CERTIFIED CARBON NEUTRAL WITH 100% AUSTRALIAN CARBON CREDIT UNITS – SUPPORTING AUSTRALIAN OFFSET PROJECTS, OUR COMMUNITIES AND THE LOCAL ENVIRONMENT
Cooper Energy Limited is an ASX listed company whose core business is natural gas exploration, development and production centered around two hubs; the Otway Basin in western Victoria, and the Gippsland Basin in eastern Victoria. We are the Operator of all our offshore gas production, exploration and development activities and of the Athena Gas Plant onshore Otway in regional Victoria. Our head office is in Adelaide, and we have an office in Perth where our major projects and well construction activities are managed.
“When developing our climate strategy and emissions targets, we realised we had the ability to go carbon neutral and we seized the opportunity.”
Type of certification
How long have you been certified carbon neutral?
Since June 2021.
Why did you choose to go carbon neutral?
In 2014 we started voluntarily quantifying and reporting our emissions. The 2020 commitment to become a carbon neutral company recognises the importance of this issue to our people, our investors, our customers and stakeholders. It is an initiative which recognises our willingness to take a forward-looking view on sustainability.
As an Australian domestic gas producer, we share in the dual challenge of delivering energy to support the community’s health and prosperity, whilst managing climate related issues.
When developing our climate strategy and emissions targets, we realised we had the ability to go carbon neutral in 2020 and we seized the opportunity.
This is the right thing for our business, the environment and communities in which we operate.
What are the anticipated benefits of your carbon neutral certification?
- Supply chain opportunities, in particular the ability to sell our product to customers who are pursuing and value a carbon neutral upstream supply chain
- Alignment with banks, institutional (primarily super funds) and retail shareholders
- Enhanced ability to recruit high performing engineers, geoscientists, lawyers, environmental scientists and commercial staff
- Improved morale and sense of purpose within the organisation
- Establishes a platform from which to then build the next stage of our journey. We can now start to explore partnerships with our customers to work on Scope 3 emissions challenges.

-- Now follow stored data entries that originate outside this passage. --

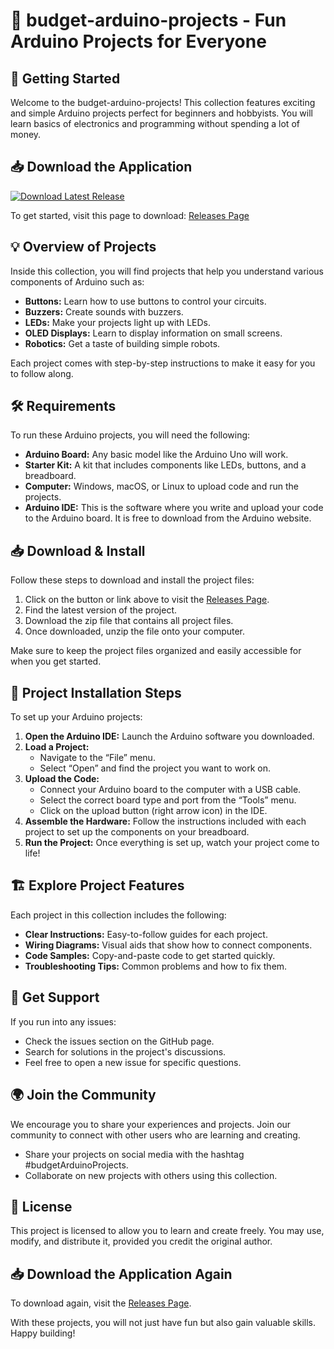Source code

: # 🎉 budget-arduino-projects - Fun Arduino Projects for Everyone

## 🚀 Getting Started
Welcome to the budget-arduino-projects! This collection features exciting and simple Arduino projects perfect for beginners and hobbyists. You will learn basics of electronics and programming without spending a lot of money.

## 📥 Download the Application
[![Download Latest Release](https://img.shields.io/badge/Download%20Latest%20Release-v1.0-blue.svg)](https://github.com/whitedevil6242/budget-arduino-projects/releases)

To get started, visit this page to download: [Releases Page](https://github.com/whitedevil6242/budget-arduino-projects/releases)

## 💡 Overview of Projects
Inside this collection, you will find projects that help you understand various components of Arduino such as:

- **Buttons:** Learn how to use buttons to control your circuits.
- **Buzzers:** Create sounds with buzzers.
- **LEDs:** Make your projects light up with LEDs.
- **OLED Displays:** Learn to display information on small screens.
- **Robotics:** Get a taste of building simple robots.

Each project comes with step-by-step instructions to make it easy for you to follow along.

## 🛠️ Requirements
To run these Arduino projects, you will need the following:

- **Arduino Board:** Any basic model like the Arduino Uno will work.
- **Starter Kit:** A kit that includes components like LEDs, buttons, and a breadboard.
- **Computer:** Windows, macOS, or Linux to upload code and run the projects.
- **Arduino IDE:** This is the software where you write and upload your code to the Arduino board. It is free to download from the Arduino website.

## 📥 Download & Install
Follow these steps to download and install the project files:

1. Click on the button or link above to visit the [Releases Page](https://github.com/whitedevil6242/budget-arduino-projects/releases).
2. Find the latest version of the project.
3. Download the zip file that contains all project files.
4. Once downloaded, unzip the file onto your computer.

Make sure to keep the project files organized and easily accessible for when you get started.

## 🚦 Project Installation Steps
To set up your Arduino projects:

1. **Open the Arduino IDE:** Launch the Arduino software you downloaded.
2. **Load a Project:** 
   - Navigate to the “File” menu.
   - Select “Open” and find the project you want to work on.
3. **Upload the Code:**
   - Connect your Arduino board to the computer with a USB cable.
   - Select the correct board type and port from the “Tools” menu.
   - Click on the upload button (right arrow icon) in the IDE.
4. **Assemble the Hardware:** Follow the instructions included with each project to set up the components on your breadboard.
5. **Run the Project:** Once everything is set up, watch your project come to life!

## 🏗️ Explore Project Features
Each project in this collection includes the following:

- **Clear Instructions:** Easy-to-follow guides for each project.
- **Wiring Diagrams:** Visual aids that show how to connect components.
- **Code Samples:** Copy-and-paste code to get started quickly.
- **Troubleshooting Tips:** Common problems and how to fix them.

## 💬 Get Support
If you run into any issues:

- Check the issues section on the GitHub page.
- Search for solutions in the project's discussions.
- Feel free to open a new issue for specific questions.

## 🌍 Join the Community
We encourage you to share your experiences and projects. Join our community to connect with other users who are learning and creating.

- Share your projects on social media with the hashtag #budgetArduinoProjects.
- Collaborate on new projects with others using this collection.

## 📜 License
This project is licensed to allow you to learn and create freely. You may use, modify, and distribute it, provided you credit the original author.

## 📥 Download the Application Again
To download again, visit the [Releases Page](https://github.com/whitedevil6242/budget-arduino-projects/releases).

With these projects, you will not just have fun but also gain valuable skills. Happy building!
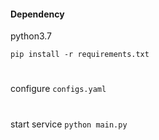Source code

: #### Dependency

python3.7

`pip install -r requirements.txt`
#


configure `configs.yaml`
#

start service `python main.py`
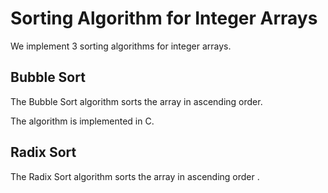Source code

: # Sorting Algorithm for Integer Arrays

We implement 3 sorting algorithms for integer arrays.

## Bubble Sort

The Bubble Sort algorithm sorts the array in ascending order.

The algorithm is implemented in C.

## Radix Sort

The Radix Sort algorithm sorts the array in ascending order .
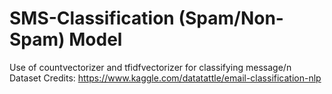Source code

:# SMS-Classification (Spam/Non-Spam) Model
Use of countvectorizer and tfidfvectorizer for classifying message/n
Dataset Credits: https://www.kaggle.com/datatattle/email-classification-nlp
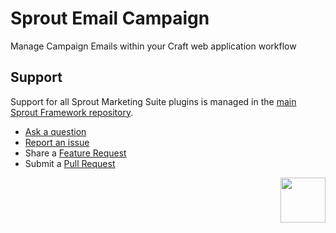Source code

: # Sprout Email Campaign

Manage Campaign Emails within your Craft web application workflow

## Support

Support for all Sprout Marketing Suite plugins is managed in the [main Sprout Framework repository][#sprout].

- [Ask a question][#questions]
- [Report an issue][#issues]
- Share a [Feature Request][#features]
- Submit a [Pull Request][#pullrequests]

<a href="https://sprout.barrelstrengthdesign.com" target="_blank">
  <img src="https://s3.amazonaws.com/sprout.barrelstrengthdesign.com-assets/content/plugins/sprout-icon.svg" width="72" height="72" align="right">
</a>

[#issues]: https://github.com/barrelstrength/sprout/issues

[#features]: https://github.com/barrelstrength/sprout/discussions/categories/feature-requests

[#pullrequests]: https://github.com/barrelstrength/sprout/pulls

[#questions]: https://github.com/barrelstrength/sprout/discussions/categories/q-a

[#sprout]: https://github.com/barrelstrength/sprout
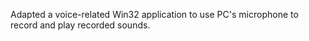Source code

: Adapted a voice-related Win32 application to use PC's microphone to record and play recorded sounds.
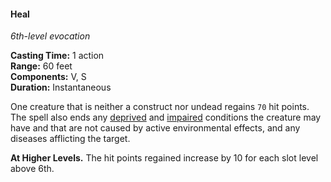 #### Heal
<!-- markdownlint-disable link-image-reference-definitions -->
[_metadata_:spell_name]:- "Heal"
[_metadata_:spell_level]:- "6"
[_metadata_:spell_school]:- "evocation"
[_metadata_:ritual]:- "false"
[_metadata_:casting_time_amount]:- "1"
[_metadata_:casting_time_unit]:- "action"
[_metadata_:range]:- "60 feet"
[_metadata_:target]:- "one creature, not a construct or undead"
[_metadata_:components_verbal]:- "true"
[_metadata_:components_somatic]:- "true"
[_metadata_:components_material]:- "false"
[_metadata_:duration]:- "Instantaneous"
[_metadata_:concentration]:- "false"
[_metadata_:healing_formula]:- "70"
[_metadata_:compared_to_wotc_srd_5.1]:- "mechanics_different_wording_different"
[_metadata_:compared_to_a5e_srd]:- "mechanics_different_wording_different"
<!-- markdownlint-disable-next-line no-emphasis-as-heading -->
_6th-level evocation_

**Casting Time:** 1 action \
**Range:** 60 feet \
**Components:** V, S \
**Duration:** Instantaneous

One creature that is neither a construct nor undead regains `70` hit points.
The spell also ends any [deprived](#Conditions_deprived) and [impaired](#Conditions_impaired) conditions the creature may have and that are not caused by active environmental effects, and any diseases afflicting the target.

**At Higher Levels.**
The hit points regained increase by 10 for each slot level above 6th.
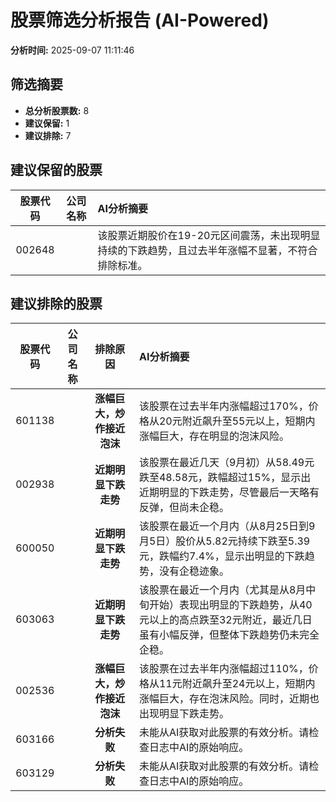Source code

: # 股票筛选分析报告 (AI-Powered)

**分析时间:** 2025-09-07 11:11:46

## 筛选摘要

- **总分析股票数:** 8
- **建议保留:** 1
- **建议排除:** 7

## 建议保留的股票

| 股票代码 | 公司名称 | AI分析摘要 |
|:---:|:---:|:---|
| 002648 |  | 该股票近期股价在19-20元区间震荡，未出现明显持续的下跌趋势，且过去半年涨幅不显著，不符合排除标准。 |

## 建议排除的股票

| 股票代码 | 公司名称 | 排除原因 | AI分析摘要 |
|:---:|:---:|:---:|:---|
| 601138 |  | **涨幅巨大，炒作接近泡沫** | 该股票在过去半年内涨幅超过170%，价格从20元附近飙升至55元以上，短期内涨幅巨大，存在明显的泡沫风险。 |
| 002938 |  | **近期明显下跌走势** | 该股票在最近几天（9月初）从58.49元跌至48.58元，跌幅超过15%，显示出近期明显的下跌走势，尽管最后一天略有反弹，但尚未企稳。 |
| 600050 |  | **近期明显下跌走势** | 该股票在最近一个月内（从8月25日到9月5日）股价从5.82元持续下跌至5.39元，跌幅约7.4%，显示出明显的下跌趋势，没有企稳迹象。 |
| 603063 |  | **近期明显下跌走势** | 该股票在最近一个月内（尤其是从8月中旬开始）表现出明显的下跌趋势，从40元以上的高点跌至32元附近，最近几日虽有小幅反弹，但整体下跌趋势仍未完全企稳。 |
| 002536 |  | **涨幅巨大，炒作接近泡沫** | 该股票在过去半年内涨幅超过110%，价格从11元附近飙升至24元以上，短期内涨幅巨大，存在泡沫风险。同时，近期也出现明显下跌走势。 |
| 603166 |  | **分析失败** | 未能从AI获取对此股票的有效分析。请检查日志中AI的原始响应。 |
| 603129 |  | **分析失败** | 未能从AI获取对此股票的有效分析。请检查日志中AI的原始响应。 |

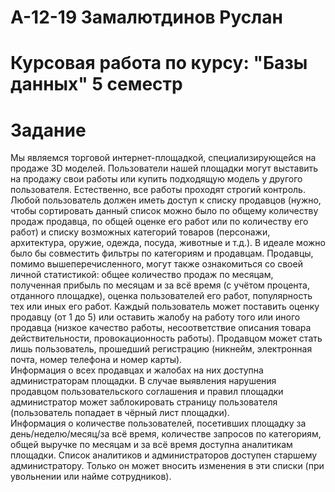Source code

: # А-12-19 Замалютдинов Руслан
# Курсовая работа по курсу: "Базы данных" 5 семестр

# Задание

Мы являемся торговой интернет-площадкой, специализирующейся на продаже 3D моделей. Пользователи нашей площадки могут выставить на продажу свои работы или купить подходящую модель у другого пользователя. Естественно, все работы проходят строгий контроль.
Любой пользователь должен иметь доступ к списку продавцов (нужно, чтобы сортировать данный список можно было по общему количеству продаж продавца, по общей оценке его работ или по количеству его работ) и списку возможных категорий товаров (персонажи, архитектура, оружие, одежда, посуда, животные и т.д.). В идеале можно было бы совместить фильтры по категориям и продавцам. Продавцы, помимо вышеперечисленного, могут также ознакомиться со своей личной статистикой: общее количество продаж по месяцам, полученная прибыль по месяцам и за всё время (с учётом процента, отданного площадке), оценка пользователей его работ, популярность тех или иных его работ.
Каждый пользователь может поставить оценку продавцу (от 1 до 5) или оставить жалобу на работу того или иного продавца (низкое качество работы, несоответствие описания товара действительности, провокационность работы).
Продавцом может стать лишь пользователь, прошедший регистрацию (никнейм, электронная почта, номер телефона и номер карты). 	
Информация о всех продавцах и жалобах на них доступна администраторам площадки. В случае выявления нарушения продавцом пользовательского соглашения и правил площадки администратор может заблокировать страницу пользователя (пользователь попадает в чёрный лист площадки).	
Информация о количестве пользователей, посетивших площадку за день/неделю/месяц/за всё время, количестве запросов по категориям, общей выручке по месяцам и за всё время доступна аналитикам площадки.
Список аналитиков и администраторов доступен старшему администратору. Только он может вносить изменения в эти списки (при увольнении или найме сотрудников).
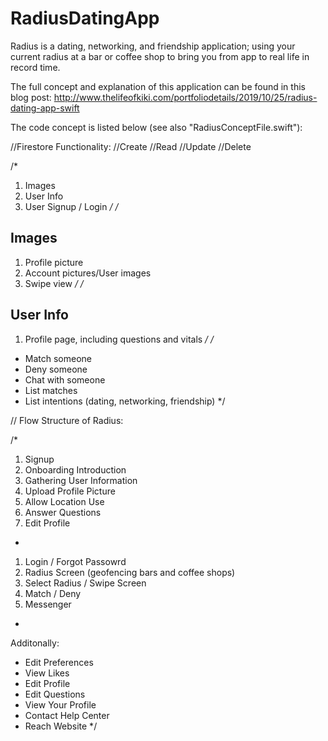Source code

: # RadiusDatingApp

Radius is a dating, networking, and friendship application; using your current radius at a bar or coffee shop to bring you from app to real life in record time.

The full concept and explanation of this application can be found in this blog post: http://www.thelifeofkiki.com/portfoliodetails/2019/10/25/radius-dating-app-swift

The code concept is listed below (see also "RadiusConceptFile.swift"):

//Firestore Functionality:
//Create
//Read
//Update
//Delete


/*
 1. Images
 2. User Info
 3. User Signup / Login
 */
/*
 ## Images
 1. Profile picture
 2. Account pictures/User images
 3. Swipe view
 */
/*
 ## User Info
 1. Profile page, including questions and vitals
 */
/*
 * Match someone
 * Deny someone
 * Chat with someone
 * List matches
 * List intentions (dating, networking, friendship)
 */

// Flow Structure of Radius:

/*
 1. Signup
 2. Onboarding Introduction
 3. Gathering User Information
 4. Upload Profile Picture
 5. Allow Location Use
 6. Answer Questions
 7. Edit Profile
 -
 1. Login / Forgot Passowrd
 2. Radius Screen (geofencing bars and coffee shops)
 3. Select Radius / Swipe Screen
 4. Match / Deny
 5. Messenger
 -
 Additonally:
 - Edit Preferences
 - View Likes
 - Edit Profile
 - Edit Questions
 - View Your Profile
 - Contact Help Center
 - Reach Website
 */


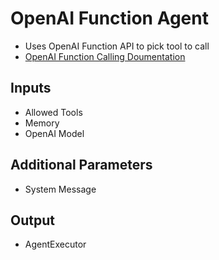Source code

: # OpenAI Function Agent
- Uses OpenAI Function API to pick tool to call
- [OpenAI Function Calling Doumentation](https://platform.openai.com/docs/guides/function-calling)
## Inputs 
- Allowed Tools
- Memory
- OpenAI Model
## Additional Parameters
- System Message 
## Output
- AgentExecutor
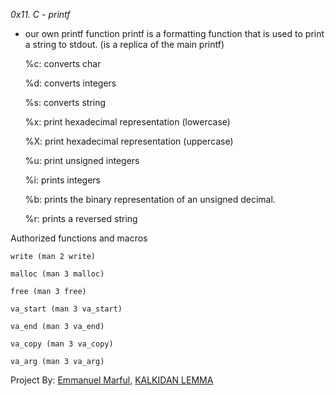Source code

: *0x11. C - printf*

- our own printf function
	printf is a formatting function that is used to print a string to stdout. (is a replica of the main printf)

	%c: converts char
	
	%d: converts integers
	
	%s: converts string
	
	%x: print hexadecimal representation (lowercase)
	
	%X: print hexadecimal representation (uppercase)
	
	%u: print unsigned integers
	
	%i: prints integers

	%b: prints the binary representation of an unsigned decimal.

	%r: prints a reversed string


Authorized functions and macros

	write (man 2 write)

	malloc (man 3 malloc)

	free (man 3 free)

	va_start (man 3 va_start)

	va_end (man 3 va_end)

	va_copy (man 3 va_copy)

	va_arg (man 3 va_arg)




Project By: [Emmanuel Marful](https://github.com/emmaMarful), [KALKIDAN LEMMA](https://github.com/Candybez251)
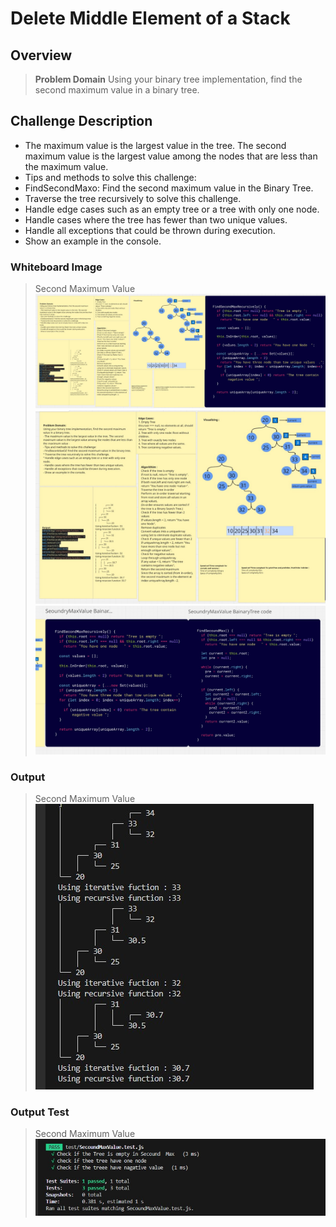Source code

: # Delete Middle Element of a Stack



## Overview      
> **Problem Domain**
Using your binary tree implementation, find the second maximum value in a binary tree.
## Challenge Description

- The maximum value is the largest value in the tree. The second maximum value is the largest value among the nodes that are less than the maximum value.
- Tips and methods to solve this challenge:
- FindSecondMaxo: Find the second maximum value in the Binary Tree.
- Traverse the tree recursively to solve this challenge.
- Handle edge cases such as an empty tree or a tree with only one node.
- Handle cases where the tree has fewer than two unique values.
- Handle all exceptions that could be thrown during execution.
- Show an example in the console.
### Whiteboard Image

> Second Maximum Value 
![Second Maximum Value ](./image/SecoundaryMaxValue%20.jpg)
![Second Maximum Value ](./image/SecoundaryMaxValueWhitebord%20.jpg)
![Second Maximum Value ](./image/SecoundryMaxValueCode.jpg)




### Output  

>  Second Maximum Value
![  Second Maximum Value](./image/OutPut.jpg)
### Output   Test

>  Second Maximum Value
![  Second Maximum Value](./image/OutPutTest.jpg)

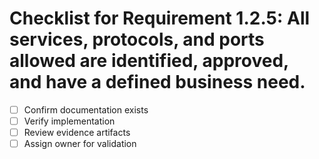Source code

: # Checklist for Requirement 1.2.5: All services, protocols, and ports allowed are identified, approved, and have a defined business need.

- [ ] Confirm documentation exists
- [ ] Verify implementation
- [ ] Review evidence artifacts
- [ ] Assign owner for validation
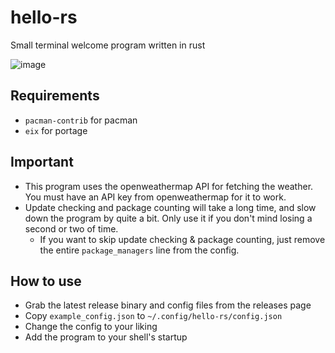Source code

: # hello-rs
Small terminal welcome program written in rust

![image](https://user-images.githubusercontent.com/33522919/166163107-365b79d9-f295-4dfb-9604-fe373cf14a57.png)

## Requirements
* `pacman-contrib` for pacman
* `eix` for portage

## Important
* This program uses the openweathermap API for fetching the weather. You must have an API key from openweathermap for it to work.
* Update checking and package counting will take a long time, and slow down the program by quite a bit. Only use it if you don't mind losing a second or two of time.
  * If you want to skip update checking & package counting, just remove the entire `package_managers` line from the config.

## How to use
* Grab the latest release binary and config files from the releases page
* Copy `example_config.json` to `~/.config/hello-rs/config.json` 
* Change the config to your liking  
* Add the program to your shell's startup
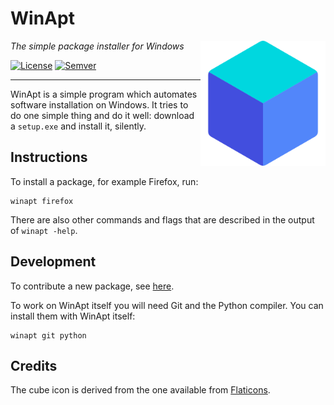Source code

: # WinApt

<img src="misc/cube.png" align="right" width="200" height="200"/>

_The simple package installer for Windows_

[![License](https://img.shields.io/badge/license-GPL%203.0-blue.svg?style=flat)]((#))
[![Semver](https://img.shields.io/badge/version-v0.1-blue.svg?style=flat)]((#))

---

WinApt is a simple program which automates software installation on Windows. It tries to
do one simple thing and do it well: download a `setup.exe` and install it, silently.

## Instructions
To install a package, for example Firefox, run:

    winapt firefox

There are also other commands and flags that are described in the output of `winapt -help`.

## Development

To contribute a new package, see
[here](misc/registry.md).

To work on WinApt itself you will need Git and the Python compiler. You can
install them with WinApt itself:

    winapt git python


## Credits

The cube icon is derived from the one available from [Flaticons](https://flatcons.com/).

What offset projects do you support?
A biodiversity conservation project in South Australia.
Why did you choose this project?
The selection of this project, and our partnership with Greening Australia’s Biodiverse Carbon, resulted from a values-based review of offset opportunities.
The project is close to our operations in south-east Australia; it provides a range of environmental and social co-benefits; and generates sufficient offsets for us to fully offset our FY20 emissions from the one local project.
The project includes reforestation and restoration of over 600 hectares of degraded land to sequester CO2 and generate Australian Carbon Credit Units.
As well as offsetting thousands of tonnes of carbon dioxide the project provides additional benefits such as restoring native vegetation and wildlife habitat, increasing the habitat for the threatened Malleefowl and migratory shorebirds and improving the quality of subcoastal wetlands.
How can the community support you?
Customers and community organisations can speak with Cooper Energy about carbon neutral opportunities in the upstream gas supply chain and other initiatives that may align with their own sustainability strategies.
What else are you doing to reduce emissions?
Becoming carbon neutral is a first step for Cooper Energy. We are evaluating other projects to maintain net zero emissions as our business grows, investigating sustainable energy and efficiency opportunities in our operations, and investigating other sustainable energy business opportunities.
What has been the impact of your action?
In FY20 we fully offset 10,488 tonnes of CO2 equivalent, calculated on an equity share basis. This included 9,090 tonnes of Scope 1 direct emissions, 474 tonnes of Scope 2 emissions associated with purchased electricity and 923 tonnes of controllable Scope 3 emissions from embedded energy and business travel.
What advice would you give to a business considering certification?
Defining the control approach (financial control, operational control, or equity share) is a key early decision that businesses should consider. We have used an equity share approach which recognises that our projects and assets are generally owned in joint venture with other companies. This approach allows our emissions to be accounted for in a manner consistent with our costs, revenues and production volumes.